The Presidents and the Constitution: A Living History, edited by Ken Gormley

Nine stars

First and foremost, a large thank you to NetGalley, Ken Gormley, and NYU Press for providing me with a copy of this book, which allows me to provide you with this review.

Ken Gormley edits this compendium of short historical summaries that permit the reader to better understand the forty-four presidents (Cleveland’s two non-consecutive terms are treated as two, rather than one presidency) that have taken up office in the United States and the connection they had to the U.S. Constitution. As a collection of authors present, the Constitution was not simply a document that oversaw these administrations, but acted as a thread to connect them, as well as to guide these men in the daily task of overseeing America. While no two presidents were alike, neither were the struggles or victories they had with the Constitution, as each interpreted the rules by which they had to abide in unique ways.
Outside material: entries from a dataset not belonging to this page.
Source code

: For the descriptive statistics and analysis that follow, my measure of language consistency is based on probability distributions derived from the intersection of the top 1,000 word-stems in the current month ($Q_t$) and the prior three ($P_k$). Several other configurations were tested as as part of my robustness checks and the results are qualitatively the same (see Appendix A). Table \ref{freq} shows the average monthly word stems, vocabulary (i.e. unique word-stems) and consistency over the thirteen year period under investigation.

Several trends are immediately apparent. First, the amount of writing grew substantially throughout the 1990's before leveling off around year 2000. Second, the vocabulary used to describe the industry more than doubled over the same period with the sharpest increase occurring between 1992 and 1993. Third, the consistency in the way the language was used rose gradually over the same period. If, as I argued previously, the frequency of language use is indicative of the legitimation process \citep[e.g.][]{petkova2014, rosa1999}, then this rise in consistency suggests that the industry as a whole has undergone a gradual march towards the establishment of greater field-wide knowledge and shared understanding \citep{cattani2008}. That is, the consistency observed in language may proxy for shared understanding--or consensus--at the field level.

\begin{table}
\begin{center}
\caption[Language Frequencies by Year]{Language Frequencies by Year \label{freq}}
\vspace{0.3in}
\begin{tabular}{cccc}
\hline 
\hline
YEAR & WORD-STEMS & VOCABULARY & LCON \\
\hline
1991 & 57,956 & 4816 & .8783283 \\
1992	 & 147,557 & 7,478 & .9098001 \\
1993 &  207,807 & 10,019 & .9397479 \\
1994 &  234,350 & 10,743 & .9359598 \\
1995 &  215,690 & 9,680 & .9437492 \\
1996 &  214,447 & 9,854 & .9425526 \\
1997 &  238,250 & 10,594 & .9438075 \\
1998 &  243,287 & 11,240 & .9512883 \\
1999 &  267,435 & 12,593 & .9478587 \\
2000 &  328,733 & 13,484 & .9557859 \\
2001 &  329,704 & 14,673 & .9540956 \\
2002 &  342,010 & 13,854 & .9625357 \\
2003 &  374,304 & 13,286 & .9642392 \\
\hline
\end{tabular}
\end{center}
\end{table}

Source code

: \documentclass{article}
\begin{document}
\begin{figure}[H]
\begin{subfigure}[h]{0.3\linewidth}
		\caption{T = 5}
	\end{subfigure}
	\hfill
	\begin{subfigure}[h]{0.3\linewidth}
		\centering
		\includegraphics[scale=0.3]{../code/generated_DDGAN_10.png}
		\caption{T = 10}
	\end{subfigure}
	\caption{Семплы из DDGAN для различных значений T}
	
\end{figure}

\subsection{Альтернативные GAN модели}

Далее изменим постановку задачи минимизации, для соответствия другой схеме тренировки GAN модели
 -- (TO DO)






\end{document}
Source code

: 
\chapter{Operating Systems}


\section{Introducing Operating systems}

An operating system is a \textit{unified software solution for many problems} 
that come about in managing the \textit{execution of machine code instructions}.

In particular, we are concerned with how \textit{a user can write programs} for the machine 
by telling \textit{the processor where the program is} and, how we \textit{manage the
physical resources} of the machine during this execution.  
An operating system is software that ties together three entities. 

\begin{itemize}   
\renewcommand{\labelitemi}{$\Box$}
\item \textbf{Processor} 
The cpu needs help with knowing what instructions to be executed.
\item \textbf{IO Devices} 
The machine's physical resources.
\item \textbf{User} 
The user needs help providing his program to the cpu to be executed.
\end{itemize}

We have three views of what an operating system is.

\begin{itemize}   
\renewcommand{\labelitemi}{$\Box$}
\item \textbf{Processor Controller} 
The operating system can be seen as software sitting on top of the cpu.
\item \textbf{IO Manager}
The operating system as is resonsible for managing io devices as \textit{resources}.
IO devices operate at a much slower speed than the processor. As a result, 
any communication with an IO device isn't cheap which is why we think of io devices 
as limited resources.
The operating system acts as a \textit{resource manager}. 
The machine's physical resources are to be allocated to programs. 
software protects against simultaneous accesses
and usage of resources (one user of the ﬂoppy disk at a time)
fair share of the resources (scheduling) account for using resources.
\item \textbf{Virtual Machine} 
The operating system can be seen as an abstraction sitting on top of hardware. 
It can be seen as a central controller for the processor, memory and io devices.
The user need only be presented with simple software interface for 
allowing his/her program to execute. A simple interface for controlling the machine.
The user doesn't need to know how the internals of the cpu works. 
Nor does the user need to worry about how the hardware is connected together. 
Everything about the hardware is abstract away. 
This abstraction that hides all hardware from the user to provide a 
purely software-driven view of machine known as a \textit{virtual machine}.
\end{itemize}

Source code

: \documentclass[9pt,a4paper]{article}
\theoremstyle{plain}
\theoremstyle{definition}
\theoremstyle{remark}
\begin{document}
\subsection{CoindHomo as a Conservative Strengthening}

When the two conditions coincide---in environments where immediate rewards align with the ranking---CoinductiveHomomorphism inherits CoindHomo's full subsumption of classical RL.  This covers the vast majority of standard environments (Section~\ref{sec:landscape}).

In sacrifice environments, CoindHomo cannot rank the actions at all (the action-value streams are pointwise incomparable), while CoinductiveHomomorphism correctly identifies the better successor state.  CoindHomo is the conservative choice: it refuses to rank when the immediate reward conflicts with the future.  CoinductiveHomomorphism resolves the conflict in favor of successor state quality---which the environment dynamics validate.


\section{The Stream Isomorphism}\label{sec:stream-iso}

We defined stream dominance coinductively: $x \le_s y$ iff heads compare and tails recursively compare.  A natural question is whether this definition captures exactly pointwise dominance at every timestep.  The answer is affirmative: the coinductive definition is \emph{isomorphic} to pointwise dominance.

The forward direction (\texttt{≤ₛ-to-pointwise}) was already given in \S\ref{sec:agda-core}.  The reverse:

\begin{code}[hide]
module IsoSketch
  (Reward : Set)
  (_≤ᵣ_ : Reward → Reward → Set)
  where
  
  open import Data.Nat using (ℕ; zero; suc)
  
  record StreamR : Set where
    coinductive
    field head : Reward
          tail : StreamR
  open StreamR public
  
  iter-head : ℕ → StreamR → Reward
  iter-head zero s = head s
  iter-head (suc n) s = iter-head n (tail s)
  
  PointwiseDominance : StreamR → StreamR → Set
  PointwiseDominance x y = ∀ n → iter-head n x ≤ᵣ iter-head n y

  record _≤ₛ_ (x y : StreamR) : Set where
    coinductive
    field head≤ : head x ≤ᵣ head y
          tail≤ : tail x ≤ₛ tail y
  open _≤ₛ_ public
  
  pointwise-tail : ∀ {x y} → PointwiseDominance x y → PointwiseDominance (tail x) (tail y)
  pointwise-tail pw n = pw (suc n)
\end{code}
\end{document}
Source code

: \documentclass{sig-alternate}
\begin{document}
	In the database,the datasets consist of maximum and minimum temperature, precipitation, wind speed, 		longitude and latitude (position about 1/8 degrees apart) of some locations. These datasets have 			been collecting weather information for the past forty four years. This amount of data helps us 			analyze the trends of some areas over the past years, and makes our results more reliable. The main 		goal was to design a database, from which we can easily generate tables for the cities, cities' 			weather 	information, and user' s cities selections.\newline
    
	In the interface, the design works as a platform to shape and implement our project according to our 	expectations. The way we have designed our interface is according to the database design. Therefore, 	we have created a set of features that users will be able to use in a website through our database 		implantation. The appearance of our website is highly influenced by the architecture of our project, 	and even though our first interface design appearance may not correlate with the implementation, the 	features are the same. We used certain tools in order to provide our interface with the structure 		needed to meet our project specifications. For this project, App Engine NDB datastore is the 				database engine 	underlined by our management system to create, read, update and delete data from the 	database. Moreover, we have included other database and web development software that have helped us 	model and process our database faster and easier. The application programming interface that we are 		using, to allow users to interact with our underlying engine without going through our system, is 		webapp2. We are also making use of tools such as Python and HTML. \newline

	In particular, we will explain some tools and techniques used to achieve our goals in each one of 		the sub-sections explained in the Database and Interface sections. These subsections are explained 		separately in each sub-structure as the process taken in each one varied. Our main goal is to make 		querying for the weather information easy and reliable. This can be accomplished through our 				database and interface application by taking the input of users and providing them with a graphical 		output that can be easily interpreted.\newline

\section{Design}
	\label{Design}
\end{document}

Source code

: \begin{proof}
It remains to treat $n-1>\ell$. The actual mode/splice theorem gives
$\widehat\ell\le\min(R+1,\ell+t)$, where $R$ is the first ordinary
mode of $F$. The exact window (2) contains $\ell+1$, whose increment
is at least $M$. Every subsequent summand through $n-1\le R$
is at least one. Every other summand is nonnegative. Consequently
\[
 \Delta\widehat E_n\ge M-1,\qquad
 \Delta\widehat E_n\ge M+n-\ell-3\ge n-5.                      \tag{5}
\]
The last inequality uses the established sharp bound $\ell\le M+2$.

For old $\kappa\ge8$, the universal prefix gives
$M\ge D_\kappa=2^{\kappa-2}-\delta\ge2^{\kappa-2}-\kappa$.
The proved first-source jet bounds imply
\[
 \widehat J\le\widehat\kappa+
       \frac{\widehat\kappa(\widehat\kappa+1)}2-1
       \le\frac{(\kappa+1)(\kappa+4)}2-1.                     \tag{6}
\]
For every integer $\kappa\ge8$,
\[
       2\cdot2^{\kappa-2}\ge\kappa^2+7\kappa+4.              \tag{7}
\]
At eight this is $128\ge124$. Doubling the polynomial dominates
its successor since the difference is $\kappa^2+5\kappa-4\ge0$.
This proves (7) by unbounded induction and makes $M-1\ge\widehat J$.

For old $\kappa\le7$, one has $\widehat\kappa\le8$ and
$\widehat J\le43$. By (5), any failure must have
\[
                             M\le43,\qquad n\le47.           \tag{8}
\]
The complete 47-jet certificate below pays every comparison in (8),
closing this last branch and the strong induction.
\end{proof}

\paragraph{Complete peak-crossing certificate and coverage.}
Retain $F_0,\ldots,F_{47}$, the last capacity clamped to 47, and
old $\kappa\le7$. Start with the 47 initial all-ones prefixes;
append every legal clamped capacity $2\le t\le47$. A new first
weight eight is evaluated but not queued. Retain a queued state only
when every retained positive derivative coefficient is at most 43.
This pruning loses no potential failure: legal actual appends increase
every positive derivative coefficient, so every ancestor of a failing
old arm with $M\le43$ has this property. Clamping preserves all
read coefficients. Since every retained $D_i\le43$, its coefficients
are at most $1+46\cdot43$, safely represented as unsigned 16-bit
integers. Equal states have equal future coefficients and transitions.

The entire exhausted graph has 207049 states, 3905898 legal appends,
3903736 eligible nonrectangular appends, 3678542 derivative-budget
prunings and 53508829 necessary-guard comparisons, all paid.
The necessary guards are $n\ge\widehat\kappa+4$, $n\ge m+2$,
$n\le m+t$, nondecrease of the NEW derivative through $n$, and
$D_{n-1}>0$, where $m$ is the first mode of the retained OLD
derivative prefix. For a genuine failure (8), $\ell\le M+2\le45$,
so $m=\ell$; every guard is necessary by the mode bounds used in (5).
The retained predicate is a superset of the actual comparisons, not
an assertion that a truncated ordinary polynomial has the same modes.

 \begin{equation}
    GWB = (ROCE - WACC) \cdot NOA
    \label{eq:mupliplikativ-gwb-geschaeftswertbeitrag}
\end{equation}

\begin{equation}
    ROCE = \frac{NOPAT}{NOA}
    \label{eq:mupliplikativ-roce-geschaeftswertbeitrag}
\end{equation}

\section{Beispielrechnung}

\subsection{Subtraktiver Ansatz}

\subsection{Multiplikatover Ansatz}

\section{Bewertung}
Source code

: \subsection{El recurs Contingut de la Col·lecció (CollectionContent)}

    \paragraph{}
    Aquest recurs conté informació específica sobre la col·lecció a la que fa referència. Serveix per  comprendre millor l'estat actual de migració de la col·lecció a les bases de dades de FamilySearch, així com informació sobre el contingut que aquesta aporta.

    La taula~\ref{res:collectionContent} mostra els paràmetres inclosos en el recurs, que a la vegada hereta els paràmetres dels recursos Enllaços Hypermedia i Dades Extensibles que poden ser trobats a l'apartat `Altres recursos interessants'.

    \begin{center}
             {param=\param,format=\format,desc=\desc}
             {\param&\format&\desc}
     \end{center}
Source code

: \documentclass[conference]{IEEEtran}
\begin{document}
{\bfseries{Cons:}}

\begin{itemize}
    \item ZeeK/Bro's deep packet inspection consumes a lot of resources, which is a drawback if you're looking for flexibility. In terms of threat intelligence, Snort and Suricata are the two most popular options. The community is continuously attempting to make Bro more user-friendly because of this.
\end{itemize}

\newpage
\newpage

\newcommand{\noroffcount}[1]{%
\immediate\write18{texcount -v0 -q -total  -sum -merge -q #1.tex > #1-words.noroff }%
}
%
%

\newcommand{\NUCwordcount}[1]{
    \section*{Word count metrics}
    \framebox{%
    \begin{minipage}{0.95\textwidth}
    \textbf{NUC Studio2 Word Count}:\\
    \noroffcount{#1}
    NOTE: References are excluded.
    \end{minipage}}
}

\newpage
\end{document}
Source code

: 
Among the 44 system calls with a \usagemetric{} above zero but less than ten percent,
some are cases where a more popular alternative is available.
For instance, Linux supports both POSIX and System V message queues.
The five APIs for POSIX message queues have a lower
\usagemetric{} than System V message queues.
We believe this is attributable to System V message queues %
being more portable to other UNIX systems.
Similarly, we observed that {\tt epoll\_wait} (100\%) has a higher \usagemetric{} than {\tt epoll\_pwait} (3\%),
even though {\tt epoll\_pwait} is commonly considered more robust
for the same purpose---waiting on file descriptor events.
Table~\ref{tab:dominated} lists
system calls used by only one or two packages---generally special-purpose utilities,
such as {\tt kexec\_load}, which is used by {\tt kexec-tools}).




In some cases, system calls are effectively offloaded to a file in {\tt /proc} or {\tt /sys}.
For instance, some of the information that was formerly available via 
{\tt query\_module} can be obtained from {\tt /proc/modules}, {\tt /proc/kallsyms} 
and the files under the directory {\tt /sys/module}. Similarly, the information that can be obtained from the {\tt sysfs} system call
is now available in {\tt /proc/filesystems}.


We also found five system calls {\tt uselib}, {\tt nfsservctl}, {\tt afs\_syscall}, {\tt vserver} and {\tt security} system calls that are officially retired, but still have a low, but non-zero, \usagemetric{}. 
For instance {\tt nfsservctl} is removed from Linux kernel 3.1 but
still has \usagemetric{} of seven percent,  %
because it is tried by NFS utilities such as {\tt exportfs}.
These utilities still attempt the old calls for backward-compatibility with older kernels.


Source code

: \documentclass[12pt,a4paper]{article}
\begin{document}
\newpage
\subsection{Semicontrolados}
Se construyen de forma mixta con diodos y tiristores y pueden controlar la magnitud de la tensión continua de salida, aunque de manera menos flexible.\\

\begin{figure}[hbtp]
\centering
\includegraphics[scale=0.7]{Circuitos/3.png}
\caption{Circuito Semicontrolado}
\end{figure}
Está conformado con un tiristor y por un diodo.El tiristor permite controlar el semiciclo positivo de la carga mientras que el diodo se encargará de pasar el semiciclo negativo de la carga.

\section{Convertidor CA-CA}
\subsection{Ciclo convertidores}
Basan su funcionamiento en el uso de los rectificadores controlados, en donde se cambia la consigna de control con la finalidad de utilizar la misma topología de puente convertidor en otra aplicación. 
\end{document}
In numerous chapters, the author will also exemplify the U.S. Supreme Court’s interpretation of key cases that shaped the presidency or the delivery of laws by the president, sometimes expanding on powers and at other times curtailing them significantly. Placing each presidency in a historical context and then overlaying the constitutional hurdles before them, these authors summarize events in a cogent manner while giving the lay reader a better understanding of how America has progressed through more than two centuries of constitutional evolution. A stellar primer for anyone interested in presidential politics and constitutional law, without the highly technical legal jargon to muddy the waters.

Gormley has not only gathered a wonderful collection of authors to pen poignant chapters about each of the American presidents, he also offers a powerful argument to show that the U.S. Constitution is a living document whose interpretation varied throughout the country’s history. While there are threads seen throughout the collection, as Gormley presents in the conclusion, there are also numerous instances where presidents have used precedents set by their predecessors to shape their own ideas and desires while running the country. While a constitution is the set of rules by which the country governs itself, the nuances found therein require insight higher than the political leader of the country. Enter the U.S. Supreme Court, whose voice echoes through all the chapters in the collection. Gormley has ensured that all those who have contributed have kept the Court’s presence known and clear to the reader. Be it to uphold, dismantle, or interpret laws, the Court does not shy away from colouring the discussion, nor should it. No book on the constitutionality of forty-four presidents would be complete without a peppering of judicial interpretation. Gormley has done a wonderful job, so much so that a non-American like me (albeit with a strong passion for politics and constitutions) cannot say enough about this collection.

Kudos, Mr. Gormley for this wonderful collection. I hope that many take the time to better understand the nuances of the American presidencies and the constitution that reined them in.